↓↓↓

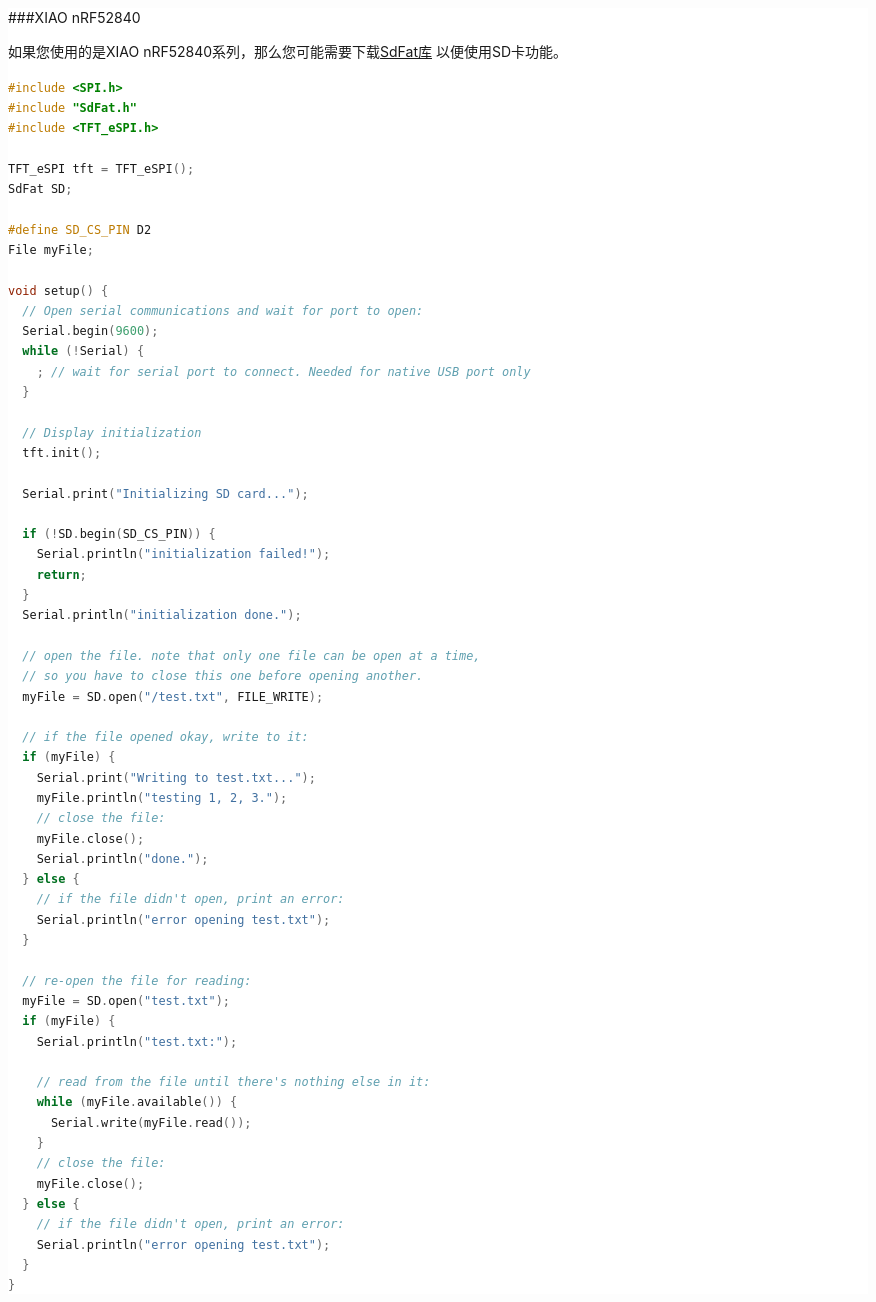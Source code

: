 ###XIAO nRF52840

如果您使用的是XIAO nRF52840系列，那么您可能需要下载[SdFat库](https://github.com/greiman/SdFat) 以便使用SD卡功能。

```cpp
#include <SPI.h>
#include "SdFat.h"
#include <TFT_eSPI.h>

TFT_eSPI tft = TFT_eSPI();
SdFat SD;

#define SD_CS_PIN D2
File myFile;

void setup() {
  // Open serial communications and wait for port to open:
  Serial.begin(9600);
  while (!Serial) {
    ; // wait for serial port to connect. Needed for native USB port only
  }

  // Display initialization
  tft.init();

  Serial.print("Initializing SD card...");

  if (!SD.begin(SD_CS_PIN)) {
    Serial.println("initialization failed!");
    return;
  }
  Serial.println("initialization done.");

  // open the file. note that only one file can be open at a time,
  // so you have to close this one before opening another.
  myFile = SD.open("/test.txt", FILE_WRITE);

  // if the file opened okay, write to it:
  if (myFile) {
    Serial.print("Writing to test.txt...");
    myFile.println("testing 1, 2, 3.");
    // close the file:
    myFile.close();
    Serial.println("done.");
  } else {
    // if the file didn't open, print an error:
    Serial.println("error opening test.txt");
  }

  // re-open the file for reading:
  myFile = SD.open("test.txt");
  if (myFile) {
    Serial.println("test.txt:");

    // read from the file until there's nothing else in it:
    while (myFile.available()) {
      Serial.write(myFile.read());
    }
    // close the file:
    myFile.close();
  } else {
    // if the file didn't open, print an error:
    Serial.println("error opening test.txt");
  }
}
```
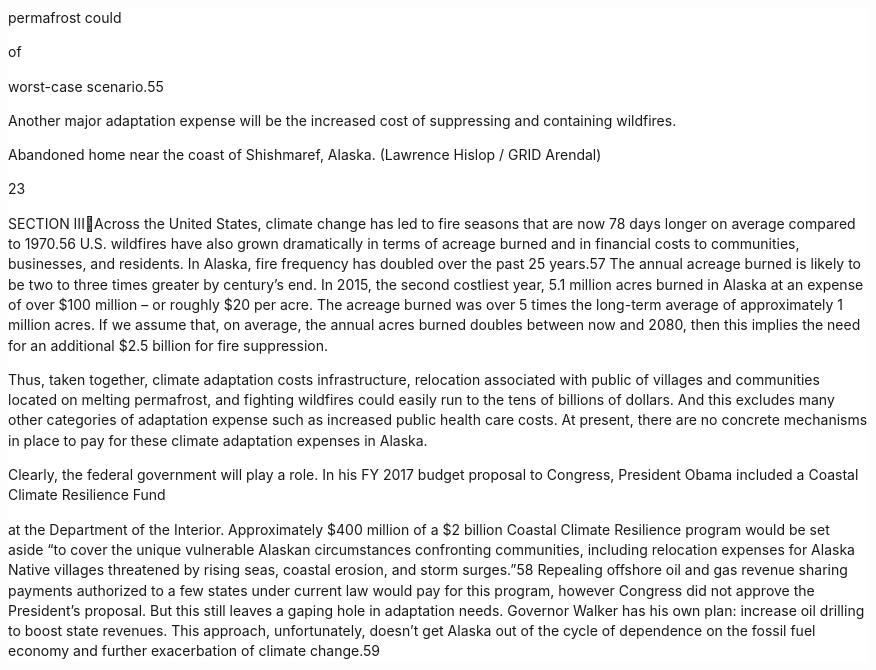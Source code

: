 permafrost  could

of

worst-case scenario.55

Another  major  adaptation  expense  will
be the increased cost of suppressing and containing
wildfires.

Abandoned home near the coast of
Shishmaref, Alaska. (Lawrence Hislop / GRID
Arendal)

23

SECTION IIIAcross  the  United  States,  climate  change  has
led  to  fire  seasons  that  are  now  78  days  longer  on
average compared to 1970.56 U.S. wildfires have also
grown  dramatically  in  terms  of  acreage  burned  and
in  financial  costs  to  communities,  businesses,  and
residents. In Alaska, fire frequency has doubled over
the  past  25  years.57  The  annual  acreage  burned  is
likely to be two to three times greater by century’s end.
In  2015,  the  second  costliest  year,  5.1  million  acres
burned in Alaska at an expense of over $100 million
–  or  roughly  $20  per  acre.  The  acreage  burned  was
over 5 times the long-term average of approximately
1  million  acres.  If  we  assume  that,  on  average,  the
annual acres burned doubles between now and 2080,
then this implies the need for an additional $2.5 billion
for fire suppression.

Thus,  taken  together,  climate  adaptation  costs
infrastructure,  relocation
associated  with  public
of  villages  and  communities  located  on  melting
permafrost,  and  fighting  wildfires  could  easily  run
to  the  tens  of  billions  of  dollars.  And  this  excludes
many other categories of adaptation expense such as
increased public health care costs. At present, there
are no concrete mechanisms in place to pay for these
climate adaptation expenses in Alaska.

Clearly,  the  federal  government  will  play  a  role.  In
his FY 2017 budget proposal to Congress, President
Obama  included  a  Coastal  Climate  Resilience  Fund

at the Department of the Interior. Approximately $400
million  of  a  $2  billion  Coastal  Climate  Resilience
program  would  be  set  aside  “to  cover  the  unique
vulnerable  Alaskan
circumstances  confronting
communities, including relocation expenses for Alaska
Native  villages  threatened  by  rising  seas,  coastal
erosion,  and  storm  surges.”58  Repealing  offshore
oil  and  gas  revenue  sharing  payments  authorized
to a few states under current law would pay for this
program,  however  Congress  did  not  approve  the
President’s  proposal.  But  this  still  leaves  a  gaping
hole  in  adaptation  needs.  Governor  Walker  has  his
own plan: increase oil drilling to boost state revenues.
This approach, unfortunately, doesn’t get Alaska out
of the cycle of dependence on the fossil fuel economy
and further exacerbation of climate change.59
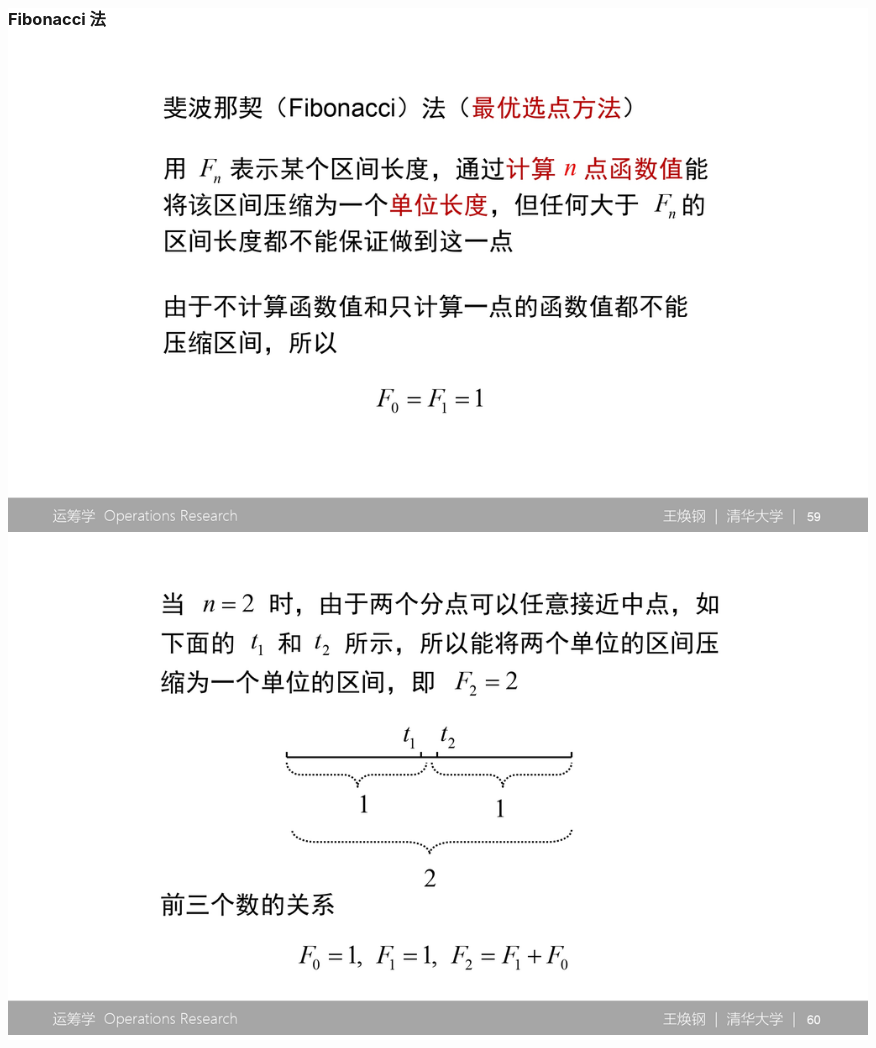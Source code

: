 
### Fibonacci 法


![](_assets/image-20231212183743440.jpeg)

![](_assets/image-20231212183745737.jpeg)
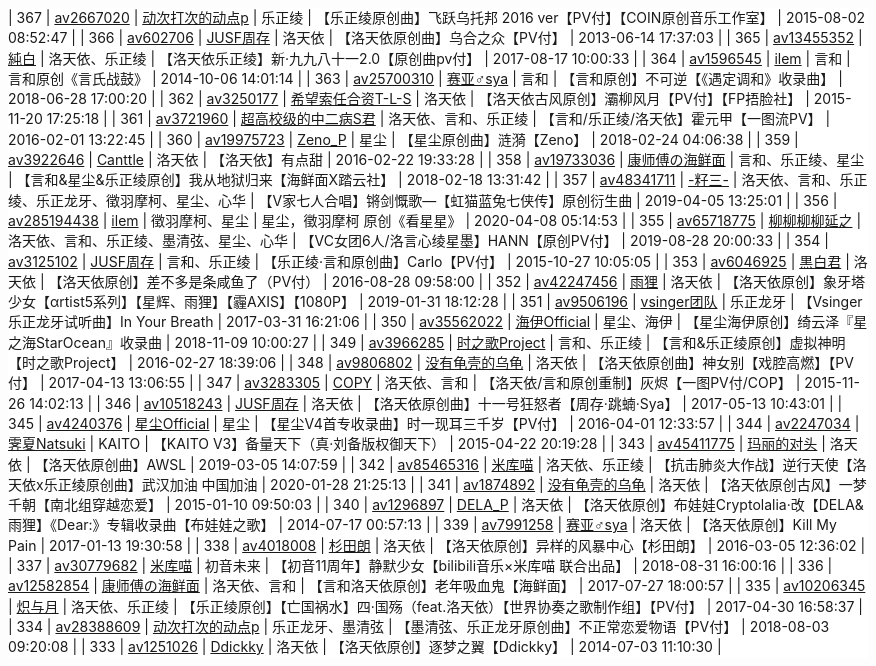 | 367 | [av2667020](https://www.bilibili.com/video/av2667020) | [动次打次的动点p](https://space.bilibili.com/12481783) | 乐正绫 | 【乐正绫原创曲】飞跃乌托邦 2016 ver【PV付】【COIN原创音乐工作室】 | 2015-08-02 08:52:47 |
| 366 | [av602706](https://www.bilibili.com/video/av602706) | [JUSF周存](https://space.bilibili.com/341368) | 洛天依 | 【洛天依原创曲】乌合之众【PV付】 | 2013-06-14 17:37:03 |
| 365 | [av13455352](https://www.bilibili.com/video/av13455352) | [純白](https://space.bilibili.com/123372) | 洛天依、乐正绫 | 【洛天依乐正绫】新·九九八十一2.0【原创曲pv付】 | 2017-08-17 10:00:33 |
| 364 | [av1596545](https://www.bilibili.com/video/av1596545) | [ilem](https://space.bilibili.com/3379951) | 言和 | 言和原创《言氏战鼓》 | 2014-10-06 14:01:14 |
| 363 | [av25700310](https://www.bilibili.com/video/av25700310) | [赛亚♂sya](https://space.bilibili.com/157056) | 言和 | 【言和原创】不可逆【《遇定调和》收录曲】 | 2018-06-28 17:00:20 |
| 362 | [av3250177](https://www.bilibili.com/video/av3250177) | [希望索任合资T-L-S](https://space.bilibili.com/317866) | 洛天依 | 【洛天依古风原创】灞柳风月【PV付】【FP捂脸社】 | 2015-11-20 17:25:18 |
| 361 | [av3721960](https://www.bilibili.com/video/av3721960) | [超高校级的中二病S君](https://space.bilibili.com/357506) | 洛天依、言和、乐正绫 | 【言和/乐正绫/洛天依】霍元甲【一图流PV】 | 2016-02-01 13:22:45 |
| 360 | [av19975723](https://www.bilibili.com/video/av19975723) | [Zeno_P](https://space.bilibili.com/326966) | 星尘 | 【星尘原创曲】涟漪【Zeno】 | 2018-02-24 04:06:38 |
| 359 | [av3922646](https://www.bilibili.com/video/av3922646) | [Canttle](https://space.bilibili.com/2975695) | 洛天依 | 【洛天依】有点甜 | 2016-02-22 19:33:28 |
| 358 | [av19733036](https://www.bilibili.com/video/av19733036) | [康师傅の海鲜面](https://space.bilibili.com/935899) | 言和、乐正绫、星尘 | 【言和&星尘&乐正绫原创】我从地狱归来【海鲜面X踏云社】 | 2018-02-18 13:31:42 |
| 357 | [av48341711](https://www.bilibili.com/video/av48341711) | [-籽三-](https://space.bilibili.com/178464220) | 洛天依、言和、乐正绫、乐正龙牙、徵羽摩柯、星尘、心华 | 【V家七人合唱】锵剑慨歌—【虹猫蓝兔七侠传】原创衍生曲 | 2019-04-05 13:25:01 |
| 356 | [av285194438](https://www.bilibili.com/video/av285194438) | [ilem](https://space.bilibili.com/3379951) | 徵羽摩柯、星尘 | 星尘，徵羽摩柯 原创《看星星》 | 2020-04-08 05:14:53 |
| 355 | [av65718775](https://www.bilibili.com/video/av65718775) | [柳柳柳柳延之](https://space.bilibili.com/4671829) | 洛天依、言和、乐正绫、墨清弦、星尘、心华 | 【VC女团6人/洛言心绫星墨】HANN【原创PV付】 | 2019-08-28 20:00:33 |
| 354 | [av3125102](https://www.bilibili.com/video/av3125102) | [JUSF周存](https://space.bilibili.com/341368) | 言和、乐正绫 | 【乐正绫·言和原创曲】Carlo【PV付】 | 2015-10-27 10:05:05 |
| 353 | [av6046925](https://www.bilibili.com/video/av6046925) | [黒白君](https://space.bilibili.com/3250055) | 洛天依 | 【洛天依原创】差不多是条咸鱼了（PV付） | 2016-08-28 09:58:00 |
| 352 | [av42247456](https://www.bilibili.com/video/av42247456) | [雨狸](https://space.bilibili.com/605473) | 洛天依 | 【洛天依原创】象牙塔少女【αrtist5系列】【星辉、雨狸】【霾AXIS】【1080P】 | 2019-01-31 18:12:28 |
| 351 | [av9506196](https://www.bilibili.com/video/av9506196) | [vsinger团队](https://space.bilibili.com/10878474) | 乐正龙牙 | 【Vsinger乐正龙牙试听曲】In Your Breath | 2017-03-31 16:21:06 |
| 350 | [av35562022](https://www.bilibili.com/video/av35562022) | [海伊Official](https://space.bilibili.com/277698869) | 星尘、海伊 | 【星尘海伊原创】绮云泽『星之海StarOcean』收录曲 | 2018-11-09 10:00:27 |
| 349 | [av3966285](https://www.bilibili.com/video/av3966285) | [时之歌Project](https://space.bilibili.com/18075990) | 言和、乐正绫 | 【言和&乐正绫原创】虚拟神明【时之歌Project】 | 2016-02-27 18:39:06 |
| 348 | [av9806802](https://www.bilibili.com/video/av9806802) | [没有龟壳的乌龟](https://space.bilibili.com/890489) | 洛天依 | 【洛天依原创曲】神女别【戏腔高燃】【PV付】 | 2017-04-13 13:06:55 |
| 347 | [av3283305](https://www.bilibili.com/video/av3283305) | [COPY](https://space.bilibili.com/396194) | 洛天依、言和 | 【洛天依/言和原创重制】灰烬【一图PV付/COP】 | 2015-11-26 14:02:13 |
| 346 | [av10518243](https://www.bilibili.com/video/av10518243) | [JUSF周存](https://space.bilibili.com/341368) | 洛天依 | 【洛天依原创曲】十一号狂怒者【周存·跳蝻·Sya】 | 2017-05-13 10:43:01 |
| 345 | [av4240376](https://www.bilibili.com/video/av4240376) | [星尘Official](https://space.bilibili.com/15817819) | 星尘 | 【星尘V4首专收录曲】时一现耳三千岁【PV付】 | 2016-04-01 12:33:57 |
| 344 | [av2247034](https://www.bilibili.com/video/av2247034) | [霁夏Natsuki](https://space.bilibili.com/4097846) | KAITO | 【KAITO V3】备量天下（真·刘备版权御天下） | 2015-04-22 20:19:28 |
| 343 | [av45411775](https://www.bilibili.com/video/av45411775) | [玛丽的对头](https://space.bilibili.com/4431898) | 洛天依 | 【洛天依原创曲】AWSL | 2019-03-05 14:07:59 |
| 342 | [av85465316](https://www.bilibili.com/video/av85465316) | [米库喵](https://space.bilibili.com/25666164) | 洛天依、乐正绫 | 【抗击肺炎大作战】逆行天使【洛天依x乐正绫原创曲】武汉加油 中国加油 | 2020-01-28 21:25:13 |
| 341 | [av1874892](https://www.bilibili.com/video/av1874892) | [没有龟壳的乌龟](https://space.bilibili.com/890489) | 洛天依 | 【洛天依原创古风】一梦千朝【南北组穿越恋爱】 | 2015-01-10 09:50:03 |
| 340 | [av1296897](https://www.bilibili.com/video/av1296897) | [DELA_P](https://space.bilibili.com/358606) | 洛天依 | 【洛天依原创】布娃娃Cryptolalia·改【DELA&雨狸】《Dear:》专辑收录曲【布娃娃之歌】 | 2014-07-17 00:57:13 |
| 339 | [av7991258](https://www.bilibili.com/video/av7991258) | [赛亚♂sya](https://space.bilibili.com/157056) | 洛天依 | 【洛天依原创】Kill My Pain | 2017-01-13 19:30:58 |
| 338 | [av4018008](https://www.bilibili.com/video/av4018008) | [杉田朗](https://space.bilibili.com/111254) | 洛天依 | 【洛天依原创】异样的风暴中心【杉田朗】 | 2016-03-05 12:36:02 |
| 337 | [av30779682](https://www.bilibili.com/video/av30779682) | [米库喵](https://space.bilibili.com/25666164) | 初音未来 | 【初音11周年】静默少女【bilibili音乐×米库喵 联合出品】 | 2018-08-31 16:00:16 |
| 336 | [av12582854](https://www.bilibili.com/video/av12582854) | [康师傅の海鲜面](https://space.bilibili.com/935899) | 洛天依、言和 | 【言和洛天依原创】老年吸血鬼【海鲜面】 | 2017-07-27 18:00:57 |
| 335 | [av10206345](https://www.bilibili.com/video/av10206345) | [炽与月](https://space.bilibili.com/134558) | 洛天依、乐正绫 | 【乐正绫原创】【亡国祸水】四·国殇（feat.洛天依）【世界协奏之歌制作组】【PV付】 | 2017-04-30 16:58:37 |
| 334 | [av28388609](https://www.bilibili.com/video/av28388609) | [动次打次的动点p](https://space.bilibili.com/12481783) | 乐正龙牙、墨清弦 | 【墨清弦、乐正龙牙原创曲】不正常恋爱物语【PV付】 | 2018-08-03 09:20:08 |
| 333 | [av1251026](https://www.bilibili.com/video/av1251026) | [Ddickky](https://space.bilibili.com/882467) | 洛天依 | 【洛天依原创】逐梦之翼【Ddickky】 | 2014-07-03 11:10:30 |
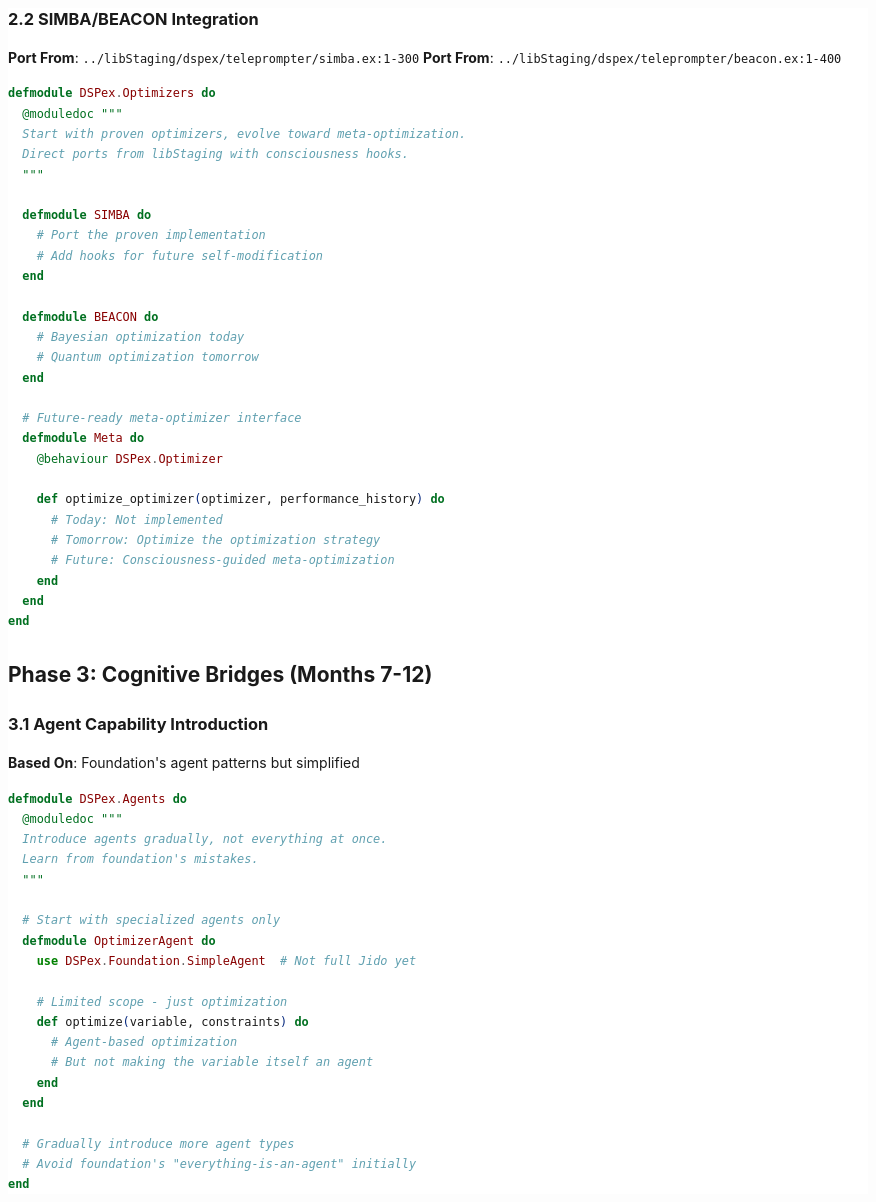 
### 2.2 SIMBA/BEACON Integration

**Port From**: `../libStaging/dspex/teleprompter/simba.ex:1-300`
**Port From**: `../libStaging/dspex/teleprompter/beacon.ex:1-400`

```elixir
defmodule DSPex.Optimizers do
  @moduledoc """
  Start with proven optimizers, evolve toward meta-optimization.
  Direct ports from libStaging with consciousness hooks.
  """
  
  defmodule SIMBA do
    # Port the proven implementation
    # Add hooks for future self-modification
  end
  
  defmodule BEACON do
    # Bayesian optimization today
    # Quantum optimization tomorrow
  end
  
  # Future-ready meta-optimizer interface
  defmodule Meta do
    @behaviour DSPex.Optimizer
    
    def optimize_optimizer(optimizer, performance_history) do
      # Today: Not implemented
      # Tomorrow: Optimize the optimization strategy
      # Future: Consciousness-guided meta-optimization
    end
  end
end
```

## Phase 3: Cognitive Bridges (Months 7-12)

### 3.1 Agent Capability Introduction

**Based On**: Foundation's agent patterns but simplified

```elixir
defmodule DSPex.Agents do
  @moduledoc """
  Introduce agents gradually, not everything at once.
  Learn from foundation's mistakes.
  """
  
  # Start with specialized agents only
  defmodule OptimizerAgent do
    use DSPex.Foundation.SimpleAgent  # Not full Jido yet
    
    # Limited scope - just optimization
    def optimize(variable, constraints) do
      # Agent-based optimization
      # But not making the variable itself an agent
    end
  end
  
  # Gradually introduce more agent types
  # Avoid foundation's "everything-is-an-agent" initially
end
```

↑↑↑

## Aim of the exercise:
All lines that contain the word "Start" should be copied from the listing.

## Expected output:
  Start with proven optimizers, evolve toward meta-optimization.
  # Start with specialized agents only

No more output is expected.